DATA LISTING:
+++++
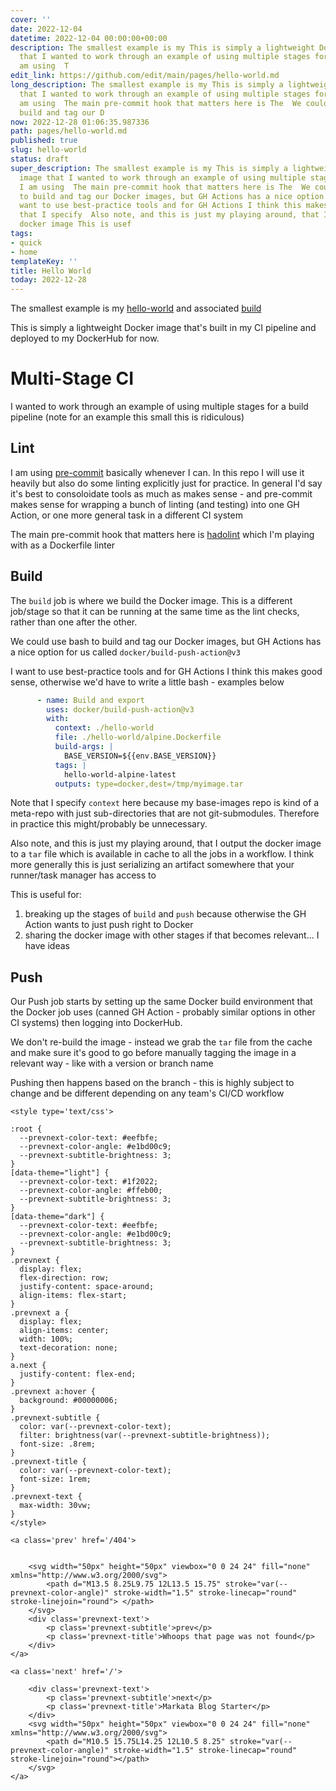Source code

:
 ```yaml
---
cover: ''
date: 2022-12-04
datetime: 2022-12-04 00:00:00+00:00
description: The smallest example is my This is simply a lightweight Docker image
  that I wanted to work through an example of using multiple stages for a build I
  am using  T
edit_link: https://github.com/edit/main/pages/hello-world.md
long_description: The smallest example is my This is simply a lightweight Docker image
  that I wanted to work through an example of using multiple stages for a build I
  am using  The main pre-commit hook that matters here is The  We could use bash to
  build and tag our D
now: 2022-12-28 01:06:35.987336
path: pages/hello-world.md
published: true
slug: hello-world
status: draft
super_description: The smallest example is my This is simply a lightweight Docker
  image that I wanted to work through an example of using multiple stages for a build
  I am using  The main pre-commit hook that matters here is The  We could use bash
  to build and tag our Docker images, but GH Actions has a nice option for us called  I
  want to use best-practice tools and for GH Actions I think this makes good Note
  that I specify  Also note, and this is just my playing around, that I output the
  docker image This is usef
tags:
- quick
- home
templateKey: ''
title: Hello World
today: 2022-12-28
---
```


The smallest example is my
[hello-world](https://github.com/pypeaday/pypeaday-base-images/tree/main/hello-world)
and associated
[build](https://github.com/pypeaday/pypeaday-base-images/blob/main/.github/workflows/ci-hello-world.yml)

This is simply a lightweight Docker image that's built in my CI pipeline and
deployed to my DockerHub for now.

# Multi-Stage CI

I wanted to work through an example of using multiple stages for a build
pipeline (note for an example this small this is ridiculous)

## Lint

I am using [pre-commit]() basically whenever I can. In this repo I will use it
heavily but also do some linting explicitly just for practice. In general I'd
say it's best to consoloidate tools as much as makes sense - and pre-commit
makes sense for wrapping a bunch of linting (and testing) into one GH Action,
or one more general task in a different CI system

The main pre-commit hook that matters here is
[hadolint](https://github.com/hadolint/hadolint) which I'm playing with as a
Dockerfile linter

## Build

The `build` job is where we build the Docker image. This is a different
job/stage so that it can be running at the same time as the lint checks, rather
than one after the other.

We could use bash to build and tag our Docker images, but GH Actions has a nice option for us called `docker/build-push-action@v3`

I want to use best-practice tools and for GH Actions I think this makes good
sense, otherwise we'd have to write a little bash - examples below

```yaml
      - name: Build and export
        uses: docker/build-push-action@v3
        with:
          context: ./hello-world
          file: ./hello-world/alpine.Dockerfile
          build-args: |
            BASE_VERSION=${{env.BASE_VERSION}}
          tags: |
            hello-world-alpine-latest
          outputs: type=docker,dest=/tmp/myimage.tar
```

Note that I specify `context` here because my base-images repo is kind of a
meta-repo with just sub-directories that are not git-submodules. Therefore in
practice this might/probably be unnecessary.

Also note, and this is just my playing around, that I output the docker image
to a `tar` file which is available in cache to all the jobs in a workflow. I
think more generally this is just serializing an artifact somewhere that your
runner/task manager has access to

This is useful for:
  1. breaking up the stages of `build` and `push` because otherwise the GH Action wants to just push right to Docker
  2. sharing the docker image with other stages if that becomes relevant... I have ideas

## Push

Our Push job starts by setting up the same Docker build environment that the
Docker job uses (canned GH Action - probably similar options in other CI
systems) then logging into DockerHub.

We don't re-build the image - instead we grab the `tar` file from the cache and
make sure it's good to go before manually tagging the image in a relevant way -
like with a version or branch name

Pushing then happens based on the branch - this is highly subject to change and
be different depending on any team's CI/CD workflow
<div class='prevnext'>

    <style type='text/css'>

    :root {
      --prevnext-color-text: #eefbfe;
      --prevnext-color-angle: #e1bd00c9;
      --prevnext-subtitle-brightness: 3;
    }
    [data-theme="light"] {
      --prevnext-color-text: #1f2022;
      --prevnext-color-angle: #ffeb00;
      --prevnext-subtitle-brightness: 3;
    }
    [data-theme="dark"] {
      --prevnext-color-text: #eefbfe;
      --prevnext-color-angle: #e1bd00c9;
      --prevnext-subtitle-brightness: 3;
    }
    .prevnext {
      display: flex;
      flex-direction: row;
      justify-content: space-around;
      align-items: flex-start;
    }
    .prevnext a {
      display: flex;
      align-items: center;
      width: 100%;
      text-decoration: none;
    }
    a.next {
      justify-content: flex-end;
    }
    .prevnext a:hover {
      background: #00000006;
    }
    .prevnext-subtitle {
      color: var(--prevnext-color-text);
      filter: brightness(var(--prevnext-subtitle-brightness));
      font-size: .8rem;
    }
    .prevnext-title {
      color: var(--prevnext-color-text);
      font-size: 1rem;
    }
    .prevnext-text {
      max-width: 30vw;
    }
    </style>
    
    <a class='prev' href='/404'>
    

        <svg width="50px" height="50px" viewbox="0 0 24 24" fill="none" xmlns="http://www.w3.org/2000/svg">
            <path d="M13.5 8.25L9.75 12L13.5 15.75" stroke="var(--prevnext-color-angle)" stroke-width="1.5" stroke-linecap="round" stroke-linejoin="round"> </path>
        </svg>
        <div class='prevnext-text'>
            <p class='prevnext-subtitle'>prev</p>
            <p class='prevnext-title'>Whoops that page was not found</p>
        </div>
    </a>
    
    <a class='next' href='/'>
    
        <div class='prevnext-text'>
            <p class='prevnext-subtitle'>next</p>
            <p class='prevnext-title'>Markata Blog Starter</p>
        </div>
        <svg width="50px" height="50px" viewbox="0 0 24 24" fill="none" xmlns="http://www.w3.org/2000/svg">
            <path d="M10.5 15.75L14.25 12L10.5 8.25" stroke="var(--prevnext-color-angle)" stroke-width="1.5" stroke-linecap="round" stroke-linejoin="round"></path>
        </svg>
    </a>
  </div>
+++++
TASK INSTRUCTIONS: In the printed copy, the material above must appear unchanged and without its pictures.

COMPLETED TASK:
Source code

:
 ```yaml
---
cover: ''
date: 2022-12-04
datetime: 2022-12-04 00:00:00+00:00
description: The smallest example is my This is simply a lightweight Docker image
  that I wanted to work through an example of using multiple stages for a build I
  am using  T
edit_link: https://github.com/edit/main/pages/hello-world.md
long_description: The smallest example is my This is simply a lightweight Docker image
  that I wanted to work through an example of using multiple stages for a build I
  am using  The main pre-commit hook that matters here is The  We could use bash to
  build and tag our D
now: 2022-12-28 01:06:35.987336
path: pages/hello-world.md
published: true
slug: hello-world
status: draft
super_description: The smallest example is my This is simply a lightweight Docker
  image that I wanted to work through an example of using multiple stages for a build
  I am using  The main pre-commit hook that matters here is The  We could use bash
  to build and tag our Docker images, but GH Actions has a nice option for us called  I
  want to use best-practice tools and for GH Actions I think this makes good Note
  that I specify  Also note, and this is just my playing around, that I output the
  docker image This is usef
tags:
- quick
- home
templateKey: ''
title: Hello World
today: 2022-12-28
---
```


The smallest example is my
[hello-world](https://github.com/pypeaday/pypeaday-base-images/tree/main/hello-world)
and associated
[build](https://github.com/pypeaday/pypeaday-base-images/blob/main/.github/workflows/ci-hello-world.yml)

This is simply a lightweight Docker image that's built in my CI pipeline and
deployed to my DockerHub for now.

# Multi-Stage CI

I wanted to work through an example of using multiple stages for a build
pipeline (note for an example this small this is ridiculous)

## Lint

I am using [pre-commit]() basically whenever I can. In this repo I will use it
heavily but also do some linting explicitly just for practice. In general I'd
say it's best to consoloidate tools as much as makes sense - and pre-commit
makes sense for wrapping a bunch of linting (and testing) into one GH Action,
or one more general task in a different CI system

The main pre-commit hook that matters here is
[hadolint](https://github.com/hadolint/hadolint) which I'm playing with as a
Dockerfile linter

## Build

The `build` job is where we build the Docker image. This is a different
job/stage so that it can be running at the same time as the lint checks, rather
than one after the other.

We could use bash to build and tag our Docker images, but GH Actions has a nice option for us called `docker/build-push-action@v3`

I want to use best-practice tools and for GH Actions I think this makes good
sense, otherwise we'd have to write a little bash - examples below

```yaml
      - name: Build and export
        uses: docker/build-push-action@v3
        with:
          context: ./hello-world
          file: ./hello-world/alpine.Dockerfile
          build-args: |
            BASE_VERSION=${{env.BASE_VERSION}}
          tags: |
            hello-world-alpine-latest
          outputs: type=docker,dest=/tmp/myimage.tar
```

Note that I specify `context` here because my base-images repo is kind of a
meta-repo with just sub-directories that are not git-submodules. Therefore in
practice this might/probably be unnecessary.

Also note, and this is just my playing around, that I output the docker image
to a `tar` file which is available in cache to all the jobs in a workflow. I
think more generally this is just serializing an artifact somewhere that your
runner/task manager has access to

This is useful for:
  1. breaking up the stages of `build` and `push` because otherwise the GH Action wants to just push right to Docker
  2. sharing the docker image with other stages if that becomes relevant... I have ideas

## Push

Our Push job starts by setting up the same Docker build environment that the
Docker job uses (canned GH Action - probably similar options in other CI
systems) then logging into DockerHub.

We don't re-build the image - instead we grab the `tar` file from the cache and
make sure it's good to go before manually tagging the image in a relevant way -
like with a version or branch name

Pushing then happens based on the branch - this is highly subject to change and
be different depending on any team's CI/CD workflow
<div class='prevnext'>

    <style type='text/css'>

    :root {
      --prevnext-color-text: #eefbfe;
      --prevnext-color-angle: #e1bd00c9;
      --prevnext-subtitle-brightness: 3;
    }
    [data-theme="light"] {
      --prevnext-color-text: #1f2022;
      --prevnext-color-angle: #ffeb00;
      --prevnext-subtitle-brightness: 3;
    }
    [data-theme="dark"] {
      --prevnext-color-text: #eefbfe;
      --prevnext-color-angle: #e1bd00c9;
      --prevnext-subtitle-brightness: 3;
    }
    .prevnext {
      display: flex;
      flex-direction: row;
      justify-content: space-around;
      align-items: flex-start;
    }
    .prevnext a {
      display: flex;
      align-items: center;
      width: 100%;
      text-decoration: none;
    }
    a.next {
      justify-content: flex-end;
    }
    .prevnext a:hover {
      background: #00000006;
    }
    .prevnext-subtitle {
      color: var(--prevnext-color-text);
      filter: brightness(var(--prevnext-subtitle-brightness));
      font-size: .8rem;
    }
    .prevnext-title {
      color: var(--prevnext-color-text);
      font-size: 1rem;
    }
    .prevnext-text {
      max-width: 30vw;
    }
    </style>
    
    <a class='prev' href='/404'>
    

        <svg width="50px" height="50px" viewbox="0 0 24 24" fill="none" xmlns="http://www.w3.org/2000/svg">
            <path d="M13.5 8.25L9.75 12L13.5 15.75" stroke="var(--prevnext-color-angle)" stroke-width="1.5" stroke-linecap="round" stroke-linejoin="round"> </path>
        </svg>
        <div class='prevnext-text'>
            <p class='prevnext-subtitle'>prev</p>
            <p class='prevnext-title'>Whoops that page was not found</p>
        </div>
    </a>
    
    <a class='next' href='/'>
    
        <div class='prevnext-text'>
            <p class='prevnext-subtitle'>next</p>
            <p class='prevnext-title'>Markata Blog Starter</p>
        </div>
        <svg width="50px" height="50px" viewbox="0 0 24 24" fill="none" xmlns="http://www.w3.org/2000/svg">
            <path d="M10.5 15.75L14.25 12L10.5 8.25" stroke="var(--prevnext-color-angle)" stroke-width="1.5" stroke-linecap="round" stroke-linejoin="round"></path>
        </svg>
    </a>
  </div>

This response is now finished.